In its place, fishermen will be required to register in a newly set up National Saltwater Angler Registry, which will help the DEC monitor the fisheries. But it will be free.
One man, Stuart Vorpahl, who has been protesting the use of State fishing licenses for years, will not benefit from Governor Cuomo’s decision.
Vorpahl, an East Hampton Bonacker, has been carrying aboard his fishing boat a copy of the Patent, tacked up in his wheelhouse next to all the gauges. He’d received many summonses from the Coast Guard and others for failure to have the proper paperwork even after pointing out the patent, and he’s many times gone to court, his actions defended by the East Hampton Town Trustees. He retired from fishing two years ago. And he sold his boat—largely because of the State’s harassment. Now he works repairing boats in their slips and in his garage. He will get nothing.
This decision also should be an encouragement to all those residents of Southampton who are fighting to end all parking restrictions at the end of a quiet and remote road called Noyac Bay Drive, where it leads down to a beach facing an inlet.

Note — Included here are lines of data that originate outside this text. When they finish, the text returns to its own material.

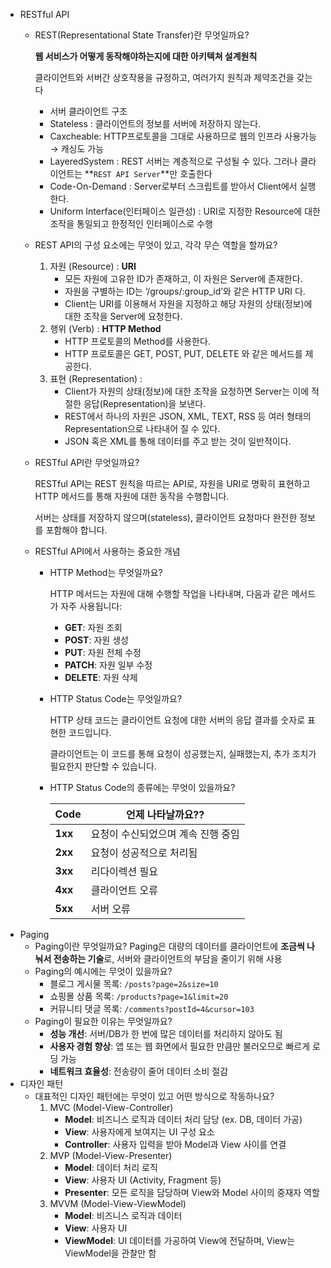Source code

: - RESTful API
    - REST(Representational State Transfer)란 무엇일까요?
        
        **웹 서비스가 어떻게 동작해야하는지에 대한 아키텍쳐 설계원칙**
        
        클라이언트와 서버간 상호작용을 규정하고, 여러가지 원칙과 제약조건을 갖는다
        
        - 서버 클라이언트 구조
        - Stateless : 클라이언트의 정보를 서버에 저장하지 않는다.
        - Caxcheable: HTTP프로토콜을 그대로 사용하므로 웹의 인프라 사용가능 → 캐싱도 가능
        - LayeredSystem : REST 서버는 계층적으로 구성될 수 있다. 그러나 클라이언트는 **`REST API Server`**만 호출한다
        - Code-On-Demand : Server로부터 스크립트를 받아서 Client에서 실행한다.
        - Uniform Interface(인터페이스 일관성) : URI로 지정한 Resource에 대한 조작을 통일되고 한정적인 인터페이스로 수행
        
    - REST API의 구성 요소에는 무엇이 있고, 각각 무슨 역할을 할까요?
        1. 자원 (Resource) : **URI**
            - 모든 자원에 고유한 ID가 존재하고, 이 자원은 Server에 존재한다.
            - 자원을 구별하는 ID는 ‘/groups/:group_id’와 같은 HTTP URI 다.
            - Client는 URI를 이용해서 자원을 지정하고 해당 자원의 상태(정보)에 대한 조작을 Server에 요청한다.
        2. 행위 (Verb) : **HTTP Method**
            - HTTP 프로토콜의 Method를 사용한다.
            - HTTP 프로토콜은 GET, POST, PUT, DELETE 와 같은 메서드를 제공한다.
        3. 표현 (Representation) : 
            - Client가 자원의 상태(정보)에 대한 조작을 요청하면 Server는 이에 적절한 응답(Representation)을 보낸다.
            - REST에서 하나의 자원은 JSON, XML, TEXT, RSS 등 여러 형태의 Representation으로 나타내어 질 수 있다.
            - JSON 혹은 XML를 통해 데이터를 주고 받는 것이 일반적이다.
        
    
    
    - RESTful API란 무엇일까요?
        
        RESTful API는 REST 원칙을 따르는 API로, 자원을 URI로 명확히 표현하고 HTTP 메서드를 통해 자원에 대한 동작을 수행합니다.
        
        서버는 상태를 저장하지 않으며(stateless), 클라이언트 요청마다 완전한 정보를 포함해야 합니다.
        
    - RESTful API에서 사용하는 중요한 개념
        - HTTP Method는 무엇일까요?
            
            HTTP 메서드는 자원에 대해 수행할 작업을 나타내며, 다음과 같은 메서드가 자주 사용됩니다:
            
            - **GET**: 자원 조회
            - **POST**: 자원 생성
            - **PUT**: 자원 전체 수정
            - **PATCH**: 자원 일부 수정
            - **DELETE**: 자원 삭제
        - HTTP Status Code는 무엇일까요?
            
            HTTP 상태 코드는 클라이언트 요청에 대한 서버의 응답 결과를 숫자로 표현한 코드입니다.
            
            클라이언트는 이 코드를 통해 요청이 성공했는지, 실패했는지, 추가 조치가 필요한지 판단할 수 있습니다.
            
        - HTTP Status Code의 종류에는 무엇이 있을까요?
            
            
            | **Code** | **언제 나타날까요??** |
            | --- | --- |
            | **1xx** | 요청이 수신되었으며 계속 진행 중임  |
            | **2xx** | 요청이 성공적으로 처리됨 |
            | **3xx** | 리다이렉션 필요 |
            | **4xx** | 클라이언트 오류 |
            | **5xx** | 서버 오류 |
- Paging
    - Paging이란 무엇일까요?
    Paging은 대량의 데이터를 클라이언트에 **조금씩 나눠서 전송하는 기술**로, 서버와 클라이언트의 부담을 줄이기 위해 사용
    - Paging의 예시에는 무엇이 있을까요?
        - 블로그 게시물 목록: `/posts?page=2&size=10`
        - 쇼핑몰 상품 목록: `/products?page=1&limit=20`
        - 커뮤니티 댓글 목록: `/comments?postId=4&cursor=103`
    - Paging이 필요한 이유는 무엇일까요?
        - **성능 개선**: 서버/DB가 한 번에 많은 데이터를 처리하지 않아도 됨
        - **사용자 경험 향상**: 앱 또는 웹 화면에서 필요한 만큼만 불러오므로 빠르게 로딩 가능
        - **네트워크 효율성**: 전송량이 줄어 데이터 소비 절감
- 디자인 패턴
    - 대표적인 디자인 패턴에는 무엇이 있고 어떤 방식으로 작동하나요?
        1. MVC (Model-View-Controller)
            - **Model**: 비즈니스 로직과 데이터 처리 담당 (ex. DB, 데이터 가공)
            - **View**: 사용자에게 보여지는 UI 구성 요소
            - **Controller**: 사용자 입력을 받아 Model과 View 사이를 연결
        2. MVP (Model-View-Presenter)
            - **Model**: 데이터 처리 로직
            - **View**: 사용자 UI (Activity, Fragment 등)
            - **Presenter**: 모든 로직을 담당하며 View와 Model 사이의 중재자 역할
        3. MVVM (Model-View-ViewModel)
            - **Model**: 비즈니스 로직과 데이터
            - **View**: 사용자 UI
            - **ViewModel**: UI 데이터를 가공하여 View에 전달하며, View는 ViewModel을 관찰만 함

The members of two private clubs, the Northampton Beach Club and the Northampton Yacht Club, where if you join one you can join the other, are unhappy with the fact that this public road slices between the two and allows members of the great unwashed to park their cars at the end of it to access the publicly owned beach. Using a deception—they declared that there have been many robberies at the Yacht Club, when in fact none have been reported in three years—they asked the town to make this road a “no parking” road. Let the people come down, have a look, but that’s all. No parking.
The Town bought into this and did so a year ago. But there has been no end to the townspeople demanding that this restriction be removed since. There have been t-shirts made, demonstrations held. It is not the town’s job to let a few seize a town asset from the rest of the taxpayers. If they thought they could, this could be a disastrous precedent. Recently, it’s been on the town agenda to do just that, but they have not brought it to a vote. One of the Town Councilmen, Chris Nuzzi, has fundraisers for his re-election campaigns at this club.
Three weeks ago when I wrote about this, I said that if the Town and Trustees can’t or won’t defend the accesses to the beaches, then Governor Cuomo should be brought into this picture to make it right. As this still remains unresolved, I continue to think this should take place. The state is where the old Patent is from.
There are many wrongs to be righted. And if it’s wrong in a big way and the public keeps at it, things change.